BANTENRAYA.COM – Pelaksanaan Program Makan Bergizi Gratis (MBG) di Provinsi Banten dinilai masih jauh dari harapan. Berbagai persoalan muncul di delapan kabupaten/kota yang ada, mulai dari buruknya koordinasi, tidak transparannya data, hingga persoalan teknis di lapangan.
Dalam Rapat Koordinasi MBG yang digelar di Aula Inspektorat Provinsi Banten, KP3B, Curug, Kota Serang, Rabu (10/9/2025), perwakilan dari dinas pendidikan dan kebudayaan (Dindikbud) di sejumlah daerah mengungkapkan berbagai keluhan mereka terhadap pelaksanaan program tersebut.
Perwakilan Dindikbud Kota Serang menyebut Badan Gizi Nasional (BGN) di daerah sangat sulit diajak komunikasi dan koordinasi MBG. Bahkan, mereka menilai BGN terkesan tidak mau mendengarkan arahan dari dinas pendidikan.
“BGN ini ngeyel untuk program MBG” kata perwakilan Dindikbud Kota Serang dalam forum tersebut.
Akibat kurangnya koordinasi, ditemukan adanya sekolah yang menandatangani hingga delapan MoU dengan berbagai Satuan Pelayanan Pemenuhan Gizi (SPPG). Informasi ini pun tidak diperoleh dari BGN, melainkan langsung dari pihak sekolah.
Masalah lain yang disoroti adalah sulitnya akses terhadap data pelaksanaan MBG. Dinas pendidikan kesulitan mendapatkan informasi terkait jumlah sekolah penerima manfaat, jumlah SPPG yang aktif, hingga jumlah siswa yang menerima makanan bergizi.
Lempar Pemotor Pakai Helm, Anggota Polisi Polda Banten Bripda Abi Dihukum Demosi 5 Tahun
“Soal data ini susah. Sampai ngemis-ngemis juga susah,” lanjutnya.
Ia berharap BGN dapat terbuka dalam berkoordinasi dengan dinas pendidikan, termasuk dalam hal penyaluran makanan dan pelaporan data.

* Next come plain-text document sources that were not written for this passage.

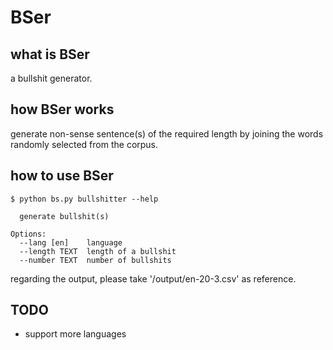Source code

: # BSer

## what is BSer

a bullshit generator. 

## how BSer works

generate non-sense sentence(s) of the required length by joining the words randomly selected from the corpus.

## how to use BSer

```
$ python bs.py bullshitter --help

  generate bullshit(s)

Options:
  --lang [en]    language
  --length TEXT  length of a bullshit
  --number TEXT  number of bullshits
```

regarding the output, please take '/output/en-20-3.csv' as reference.
  
## TODO

- support more languages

“Jadi, tolonglah koordinasi. Karena bahkan ada juga dapur yang sudah aktif tetapi tidak pernah melaporkan ke dinas,” tambahnya.

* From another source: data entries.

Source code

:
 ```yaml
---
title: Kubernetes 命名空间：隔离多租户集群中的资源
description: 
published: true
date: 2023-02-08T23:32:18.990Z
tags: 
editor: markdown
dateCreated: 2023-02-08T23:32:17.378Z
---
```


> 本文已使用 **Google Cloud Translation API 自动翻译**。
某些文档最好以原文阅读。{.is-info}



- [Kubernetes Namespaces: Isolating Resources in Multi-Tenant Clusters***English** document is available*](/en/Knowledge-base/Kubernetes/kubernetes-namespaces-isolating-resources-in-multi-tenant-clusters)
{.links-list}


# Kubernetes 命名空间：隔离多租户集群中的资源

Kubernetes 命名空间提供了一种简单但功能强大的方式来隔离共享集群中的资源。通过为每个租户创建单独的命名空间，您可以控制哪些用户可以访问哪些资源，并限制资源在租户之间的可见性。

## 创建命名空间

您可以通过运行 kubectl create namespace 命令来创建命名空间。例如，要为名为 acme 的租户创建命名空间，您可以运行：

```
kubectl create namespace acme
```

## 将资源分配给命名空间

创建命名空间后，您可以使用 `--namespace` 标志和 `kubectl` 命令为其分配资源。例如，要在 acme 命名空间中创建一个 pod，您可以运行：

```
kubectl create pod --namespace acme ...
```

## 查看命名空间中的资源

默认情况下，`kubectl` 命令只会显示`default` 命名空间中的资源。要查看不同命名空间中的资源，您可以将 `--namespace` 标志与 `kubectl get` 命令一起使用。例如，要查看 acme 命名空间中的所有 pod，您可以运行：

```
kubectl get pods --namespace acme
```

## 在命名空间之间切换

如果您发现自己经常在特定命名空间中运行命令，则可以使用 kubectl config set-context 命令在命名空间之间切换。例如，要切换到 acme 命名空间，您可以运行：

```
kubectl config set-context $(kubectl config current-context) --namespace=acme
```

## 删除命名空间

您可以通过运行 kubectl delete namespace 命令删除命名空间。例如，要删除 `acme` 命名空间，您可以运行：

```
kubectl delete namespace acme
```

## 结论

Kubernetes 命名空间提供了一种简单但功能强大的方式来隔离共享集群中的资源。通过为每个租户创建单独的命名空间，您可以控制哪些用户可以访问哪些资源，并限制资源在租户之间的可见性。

Keluhan serupa juga datang dari Dindikbud Kabupaten Pandeglang. Mereka mengungkapkan bahwa pengelola SPPG kerap kali tidak berkoordinasi dengan koordinator wilayah (korwil) di tingkat kecamatan, yang merupakan perpanjangan tangan dinas pendidikan. Padahal, koordinasi dengan korwil bisa mempermudah proses penyaluran MBG ke sekolah-sekolah.
“Persoalan di Pandeglang juga hampir sama dengan di Kota Serang,” ujarnya.
Dindikbud Pandeglang juga belum memiliki data yang akurat mengenai jumlah dapur aktif dan siswa penerima MBG. Data yang ada bersifat sementara dan masih terus berubah.
“Kita baru 9 kecamatan, ini pun data masih fluktuatif,” ungkapnya.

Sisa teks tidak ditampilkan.